◆ **Provided records**

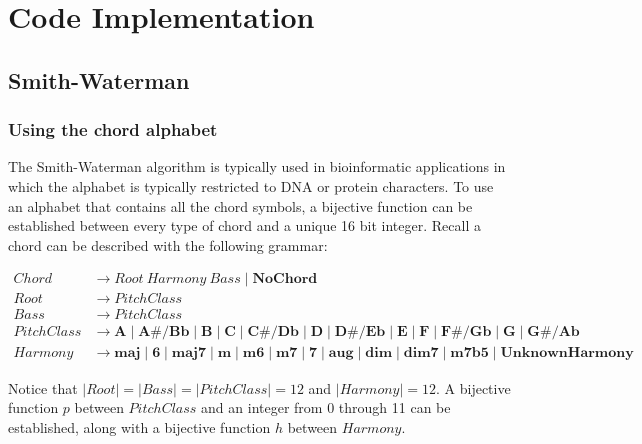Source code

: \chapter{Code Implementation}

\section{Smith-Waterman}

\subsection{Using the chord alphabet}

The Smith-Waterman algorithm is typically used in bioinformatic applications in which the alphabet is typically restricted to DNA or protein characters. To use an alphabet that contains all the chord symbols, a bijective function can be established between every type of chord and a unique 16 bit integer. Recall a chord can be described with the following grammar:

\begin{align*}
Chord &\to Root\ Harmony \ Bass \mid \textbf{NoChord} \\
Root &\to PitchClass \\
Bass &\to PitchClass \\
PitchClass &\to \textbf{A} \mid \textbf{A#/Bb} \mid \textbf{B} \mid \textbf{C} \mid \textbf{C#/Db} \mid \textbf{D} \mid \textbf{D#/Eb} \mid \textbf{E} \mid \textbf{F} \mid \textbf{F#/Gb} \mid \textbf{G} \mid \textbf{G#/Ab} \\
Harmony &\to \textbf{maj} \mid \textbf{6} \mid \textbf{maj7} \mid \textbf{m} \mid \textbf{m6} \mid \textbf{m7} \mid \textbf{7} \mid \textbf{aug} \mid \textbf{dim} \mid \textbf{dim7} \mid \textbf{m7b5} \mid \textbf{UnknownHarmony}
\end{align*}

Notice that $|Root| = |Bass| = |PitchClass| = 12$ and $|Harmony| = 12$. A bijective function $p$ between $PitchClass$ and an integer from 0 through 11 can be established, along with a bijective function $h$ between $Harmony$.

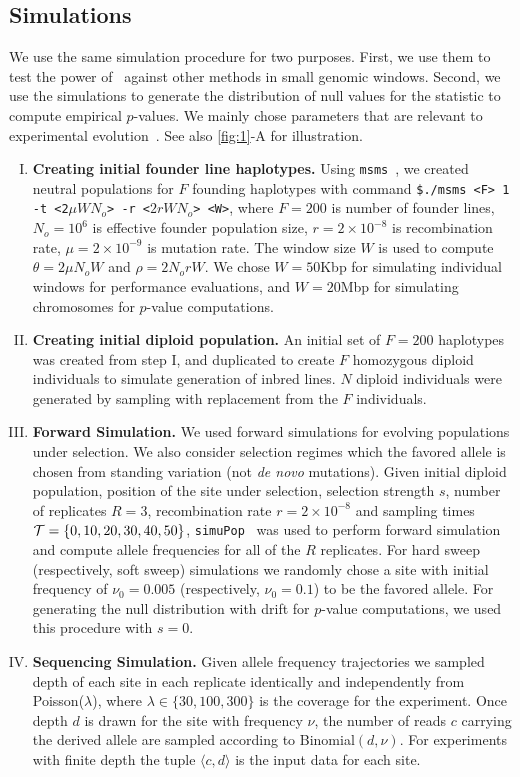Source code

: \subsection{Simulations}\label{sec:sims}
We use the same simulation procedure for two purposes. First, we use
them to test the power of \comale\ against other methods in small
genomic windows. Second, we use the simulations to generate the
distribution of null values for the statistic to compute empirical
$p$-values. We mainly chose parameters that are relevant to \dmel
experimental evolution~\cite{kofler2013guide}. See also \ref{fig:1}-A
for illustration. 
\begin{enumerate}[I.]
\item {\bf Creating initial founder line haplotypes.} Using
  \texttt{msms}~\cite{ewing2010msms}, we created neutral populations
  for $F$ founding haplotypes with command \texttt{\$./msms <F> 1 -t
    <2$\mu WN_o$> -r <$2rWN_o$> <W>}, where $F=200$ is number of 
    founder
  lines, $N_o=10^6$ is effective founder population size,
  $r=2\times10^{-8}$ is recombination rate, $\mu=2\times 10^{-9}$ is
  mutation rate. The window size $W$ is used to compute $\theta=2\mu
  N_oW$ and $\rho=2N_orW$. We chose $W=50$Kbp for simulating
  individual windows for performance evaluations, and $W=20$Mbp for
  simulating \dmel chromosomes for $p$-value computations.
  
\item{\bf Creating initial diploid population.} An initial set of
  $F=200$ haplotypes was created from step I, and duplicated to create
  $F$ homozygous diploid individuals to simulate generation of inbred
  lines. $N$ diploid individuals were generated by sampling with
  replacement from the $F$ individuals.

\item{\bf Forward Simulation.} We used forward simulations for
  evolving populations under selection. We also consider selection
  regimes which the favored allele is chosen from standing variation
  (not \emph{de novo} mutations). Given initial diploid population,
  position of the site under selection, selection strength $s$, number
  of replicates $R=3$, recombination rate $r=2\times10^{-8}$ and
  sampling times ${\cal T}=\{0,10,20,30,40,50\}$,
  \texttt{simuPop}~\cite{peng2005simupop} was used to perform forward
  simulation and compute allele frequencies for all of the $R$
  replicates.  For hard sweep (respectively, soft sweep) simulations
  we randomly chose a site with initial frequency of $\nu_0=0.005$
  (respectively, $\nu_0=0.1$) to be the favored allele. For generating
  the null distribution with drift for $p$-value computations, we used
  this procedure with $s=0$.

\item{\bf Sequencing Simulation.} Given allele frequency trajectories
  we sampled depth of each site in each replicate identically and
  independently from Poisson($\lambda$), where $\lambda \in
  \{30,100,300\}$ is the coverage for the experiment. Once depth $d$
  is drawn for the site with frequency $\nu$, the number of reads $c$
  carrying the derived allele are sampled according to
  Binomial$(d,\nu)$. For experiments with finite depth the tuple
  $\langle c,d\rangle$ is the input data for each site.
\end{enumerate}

==

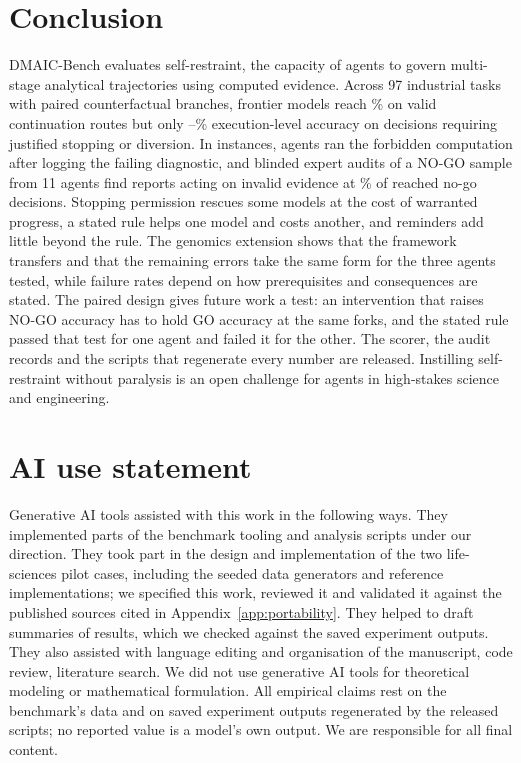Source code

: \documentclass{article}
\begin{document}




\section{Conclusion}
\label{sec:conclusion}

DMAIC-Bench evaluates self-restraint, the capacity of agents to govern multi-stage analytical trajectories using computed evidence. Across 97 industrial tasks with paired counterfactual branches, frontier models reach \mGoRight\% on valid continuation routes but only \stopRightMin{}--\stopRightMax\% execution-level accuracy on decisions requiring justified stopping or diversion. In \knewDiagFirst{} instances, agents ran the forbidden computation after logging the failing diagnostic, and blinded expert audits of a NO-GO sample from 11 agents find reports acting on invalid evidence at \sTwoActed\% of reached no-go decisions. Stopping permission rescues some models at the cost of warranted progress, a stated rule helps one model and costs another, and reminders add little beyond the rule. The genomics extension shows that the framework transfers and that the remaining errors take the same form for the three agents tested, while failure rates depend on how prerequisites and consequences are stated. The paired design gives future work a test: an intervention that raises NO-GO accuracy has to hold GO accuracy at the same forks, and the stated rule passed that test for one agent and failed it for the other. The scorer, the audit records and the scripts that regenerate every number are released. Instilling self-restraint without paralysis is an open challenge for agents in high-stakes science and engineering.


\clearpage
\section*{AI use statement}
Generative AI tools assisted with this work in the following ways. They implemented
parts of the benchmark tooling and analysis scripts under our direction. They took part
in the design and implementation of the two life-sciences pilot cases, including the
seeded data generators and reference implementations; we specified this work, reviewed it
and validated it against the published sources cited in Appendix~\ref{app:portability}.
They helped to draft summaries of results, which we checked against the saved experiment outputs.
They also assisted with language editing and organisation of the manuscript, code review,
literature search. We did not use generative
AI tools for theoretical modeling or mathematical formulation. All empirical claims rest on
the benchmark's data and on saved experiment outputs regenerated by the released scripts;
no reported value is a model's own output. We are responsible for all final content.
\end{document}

==

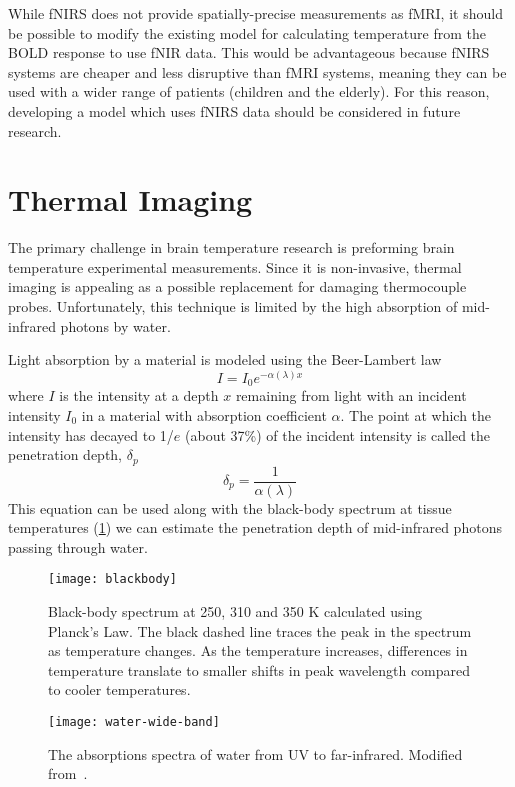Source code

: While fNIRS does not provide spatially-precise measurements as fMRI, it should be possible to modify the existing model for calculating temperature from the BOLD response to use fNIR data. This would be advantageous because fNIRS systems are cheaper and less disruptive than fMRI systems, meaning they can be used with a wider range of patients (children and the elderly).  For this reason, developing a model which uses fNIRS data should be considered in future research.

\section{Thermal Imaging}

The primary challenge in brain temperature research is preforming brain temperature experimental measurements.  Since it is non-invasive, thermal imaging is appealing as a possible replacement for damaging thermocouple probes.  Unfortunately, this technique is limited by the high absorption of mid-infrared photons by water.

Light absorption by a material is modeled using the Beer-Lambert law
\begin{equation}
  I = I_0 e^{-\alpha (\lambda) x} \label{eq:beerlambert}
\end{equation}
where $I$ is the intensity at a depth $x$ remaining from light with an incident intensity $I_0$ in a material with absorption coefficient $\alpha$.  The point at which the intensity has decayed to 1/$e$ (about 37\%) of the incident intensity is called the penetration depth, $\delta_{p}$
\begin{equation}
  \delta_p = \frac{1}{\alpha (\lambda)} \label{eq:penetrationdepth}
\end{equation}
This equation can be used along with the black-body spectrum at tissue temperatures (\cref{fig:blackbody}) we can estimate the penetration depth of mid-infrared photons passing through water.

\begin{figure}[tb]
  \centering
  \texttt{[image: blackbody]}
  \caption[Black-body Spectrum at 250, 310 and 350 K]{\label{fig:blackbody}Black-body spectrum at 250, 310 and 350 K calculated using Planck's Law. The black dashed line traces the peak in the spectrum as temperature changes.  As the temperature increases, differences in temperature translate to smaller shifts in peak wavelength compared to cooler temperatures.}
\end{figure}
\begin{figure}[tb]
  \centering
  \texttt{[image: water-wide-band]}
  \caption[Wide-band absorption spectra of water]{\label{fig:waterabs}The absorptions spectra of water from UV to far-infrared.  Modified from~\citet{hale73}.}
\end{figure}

◆ **What you need to do**
Beginning at the line with "evolving populations under" and stopping after the line with "of replicates $R=3$, recombination", please write out every line of the data above exactly and nothing else.

◆ **Solution**
  evolving populations under selection. We also consider selection
  regimes which the favored allele is chosen from standing variation
  (not \emph{de novo} mutations). Given initial diploid population,
  position of the site under selection, selection strength $s$, number
  of replicates $R=3$, recombination rate $r=2\times10^{-8}$ and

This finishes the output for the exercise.